As you can see in the query building I am excluding all the None values which is fine in the most cases for example:

{
  "major_version": {
    "exact": 3
  },
  "app_name": {
    "icontains": "google"
  }
}

this will return schema

InputsSchema(major_version=NumericalFilterSchema(gt=None, lt=None, gte=None, lte=None, exact=3), app_name=StringFilterSchema(contains=None, icontains='google', exact=None))

which is great... but what if my input value is None?

for example:

{
  "major_version": {
    "exact": null
  },
  "app_name": {
    "icontains": "google"
  }
}

here the exact key value pair will resolve to "exact": None which will be the same as other keys after pydantic/ninja validation:

InputsSchema(major_version=NumericalFilterSchema(gt=None, lt=None, gte=None, lte=None, exact=None), app_name=StringFilterSchema(contains=None, icontains='google', exact=None))

which "sucks" for me bcs I use exclude_none=True which filters out all Nones - even the value I gave.

is there a way to avoid creating the non existing keys in created model?

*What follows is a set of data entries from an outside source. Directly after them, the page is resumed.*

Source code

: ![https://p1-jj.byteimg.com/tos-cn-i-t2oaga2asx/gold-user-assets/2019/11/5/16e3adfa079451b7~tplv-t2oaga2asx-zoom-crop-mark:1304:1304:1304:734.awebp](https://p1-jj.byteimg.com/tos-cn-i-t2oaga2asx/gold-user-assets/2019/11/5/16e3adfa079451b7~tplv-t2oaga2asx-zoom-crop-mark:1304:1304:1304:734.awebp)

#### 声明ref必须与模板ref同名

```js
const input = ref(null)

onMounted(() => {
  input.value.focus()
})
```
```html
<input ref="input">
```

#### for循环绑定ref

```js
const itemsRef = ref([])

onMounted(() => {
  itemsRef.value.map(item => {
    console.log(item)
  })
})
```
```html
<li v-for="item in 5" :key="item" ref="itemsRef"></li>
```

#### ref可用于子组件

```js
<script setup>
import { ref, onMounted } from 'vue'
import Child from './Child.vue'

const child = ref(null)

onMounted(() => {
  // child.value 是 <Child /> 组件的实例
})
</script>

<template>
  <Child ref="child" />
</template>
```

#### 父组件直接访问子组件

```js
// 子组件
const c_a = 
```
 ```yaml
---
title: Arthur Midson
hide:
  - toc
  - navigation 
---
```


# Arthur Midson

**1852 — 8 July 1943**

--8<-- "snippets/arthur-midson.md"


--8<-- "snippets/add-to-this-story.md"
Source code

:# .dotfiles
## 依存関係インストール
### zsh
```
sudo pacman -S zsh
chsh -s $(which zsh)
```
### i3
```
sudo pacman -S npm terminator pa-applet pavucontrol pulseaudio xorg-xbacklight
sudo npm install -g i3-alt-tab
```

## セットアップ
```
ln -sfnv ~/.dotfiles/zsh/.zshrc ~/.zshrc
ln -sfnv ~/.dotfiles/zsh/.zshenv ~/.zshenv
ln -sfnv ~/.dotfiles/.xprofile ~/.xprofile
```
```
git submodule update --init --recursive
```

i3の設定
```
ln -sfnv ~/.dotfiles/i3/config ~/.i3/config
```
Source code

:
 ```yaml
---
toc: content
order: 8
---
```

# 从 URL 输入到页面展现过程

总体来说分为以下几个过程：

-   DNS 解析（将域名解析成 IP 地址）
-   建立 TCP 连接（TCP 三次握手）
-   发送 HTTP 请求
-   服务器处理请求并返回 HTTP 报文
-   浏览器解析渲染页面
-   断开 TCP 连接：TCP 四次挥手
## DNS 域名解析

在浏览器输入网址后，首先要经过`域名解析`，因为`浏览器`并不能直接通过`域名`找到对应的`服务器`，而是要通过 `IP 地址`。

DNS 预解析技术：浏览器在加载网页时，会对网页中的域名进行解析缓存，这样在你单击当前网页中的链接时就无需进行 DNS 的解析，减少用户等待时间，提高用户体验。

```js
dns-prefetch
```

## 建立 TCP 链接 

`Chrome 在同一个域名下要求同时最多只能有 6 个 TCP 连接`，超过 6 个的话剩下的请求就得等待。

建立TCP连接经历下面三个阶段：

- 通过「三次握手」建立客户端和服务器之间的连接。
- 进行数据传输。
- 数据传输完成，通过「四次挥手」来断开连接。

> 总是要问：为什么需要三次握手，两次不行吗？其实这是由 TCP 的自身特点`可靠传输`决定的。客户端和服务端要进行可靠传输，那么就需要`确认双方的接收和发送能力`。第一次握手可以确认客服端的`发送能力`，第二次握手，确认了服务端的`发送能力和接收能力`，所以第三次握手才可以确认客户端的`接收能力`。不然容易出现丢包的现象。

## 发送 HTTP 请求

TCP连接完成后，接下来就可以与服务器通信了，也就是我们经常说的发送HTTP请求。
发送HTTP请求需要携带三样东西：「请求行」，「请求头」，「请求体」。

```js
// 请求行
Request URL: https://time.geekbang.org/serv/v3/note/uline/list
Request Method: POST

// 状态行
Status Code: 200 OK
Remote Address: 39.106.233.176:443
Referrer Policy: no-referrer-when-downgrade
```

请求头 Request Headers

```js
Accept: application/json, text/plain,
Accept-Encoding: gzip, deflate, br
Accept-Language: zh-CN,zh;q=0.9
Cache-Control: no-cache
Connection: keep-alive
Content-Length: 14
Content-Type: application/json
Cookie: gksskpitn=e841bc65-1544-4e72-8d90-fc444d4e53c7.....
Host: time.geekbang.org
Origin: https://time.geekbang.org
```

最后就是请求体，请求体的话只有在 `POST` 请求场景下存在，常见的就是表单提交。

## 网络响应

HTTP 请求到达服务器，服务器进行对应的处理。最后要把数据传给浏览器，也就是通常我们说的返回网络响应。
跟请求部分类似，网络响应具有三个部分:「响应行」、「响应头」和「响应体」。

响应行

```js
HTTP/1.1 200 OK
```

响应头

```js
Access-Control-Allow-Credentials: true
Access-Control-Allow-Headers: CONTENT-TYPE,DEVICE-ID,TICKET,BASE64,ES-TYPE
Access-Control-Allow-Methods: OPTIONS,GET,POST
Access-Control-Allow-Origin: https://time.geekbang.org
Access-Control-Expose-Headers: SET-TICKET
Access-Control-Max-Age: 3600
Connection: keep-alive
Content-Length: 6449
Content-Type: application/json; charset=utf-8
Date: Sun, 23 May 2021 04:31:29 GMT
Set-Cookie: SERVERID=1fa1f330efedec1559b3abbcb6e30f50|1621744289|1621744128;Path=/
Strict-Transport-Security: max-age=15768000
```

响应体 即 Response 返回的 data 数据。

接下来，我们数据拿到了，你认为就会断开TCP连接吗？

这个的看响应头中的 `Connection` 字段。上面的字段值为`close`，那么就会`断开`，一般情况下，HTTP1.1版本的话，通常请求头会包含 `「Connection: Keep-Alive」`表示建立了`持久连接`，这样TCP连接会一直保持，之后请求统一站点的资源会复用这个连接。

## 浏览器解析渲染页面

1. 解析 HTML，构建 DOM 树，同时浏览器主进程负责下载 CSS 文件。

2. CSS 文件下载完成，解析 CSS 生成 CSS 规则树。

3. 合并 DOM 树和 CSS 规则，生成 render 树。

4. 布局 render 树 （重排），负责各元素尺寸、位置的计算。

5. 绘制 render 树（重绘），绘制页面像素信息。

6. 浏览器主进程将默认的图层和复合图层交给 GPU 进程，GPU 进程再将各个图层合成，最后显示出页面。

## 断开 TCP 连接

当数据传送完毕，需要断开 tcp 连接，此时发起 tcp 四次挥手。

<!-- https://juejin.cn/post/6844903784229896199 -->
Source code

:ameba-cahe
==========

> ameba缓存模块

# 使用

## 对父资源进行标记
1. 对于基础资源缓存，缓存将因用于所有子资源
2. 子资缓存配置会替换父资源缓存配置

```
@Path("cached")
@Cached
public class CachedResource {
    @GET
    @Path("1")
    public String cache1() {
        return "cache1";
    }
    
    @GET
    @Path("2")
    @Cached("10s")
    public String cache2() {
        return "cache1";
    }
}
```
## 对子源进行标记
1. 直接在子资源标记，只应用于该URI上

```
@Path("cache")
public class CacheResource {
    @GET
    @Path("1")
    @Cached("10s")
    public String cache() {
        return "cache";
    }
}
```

So after the request validation I will have something like:

InputsSchema(major_version=NumericalFilterSchema(exact=None), app_name=StringFilterSchema(icontains='google'))

so I don't have to use the exclude_none=True and pass the None to the query?

Thanks!

4
  • 1
    I'm not really following with the schema. Django's __exact filter indeed looks if it is None, and then transforms it to ... IS NULL. Another test is __isnull=True. Commented Dec 11, 2024 at 13:53
  • 1
    So perhaps you can use isnull as filter criteria, but again, the thing I am missing is how you convert the response to an InputsSchema. Commented Dec 11, 2024 at 13:54
  • oh god I think you are right with the __is_null..
    – Leemosh
    Commented Dec 11, 2024 at 13:56
  • Basically all the validation happens under the hood when the request comes to the endpoint and there the creation of "non_existing_key_in_input":None happens. But ofc I'm dumb and the is__null should work just fine. Thanks!
    – Leemosh
    Commented Dec 11, 2024 at 13:59

1 Answer 1

0

Django's __exact lookup [Django-doc] indeed looks if the object is NULL, and thus __exact=None will convert it to an … IS NULL condition.

But you can also filter with the __isnull lookup [Django-doc], if you set it to __isnull=True, then this will convert it to … IS NULL condition, and for __isnull=False, you thus use … IS NOT NULL.

You thus probably can add isnull as filter condition, which will, if True/true thus enforce the value to be NULL/None.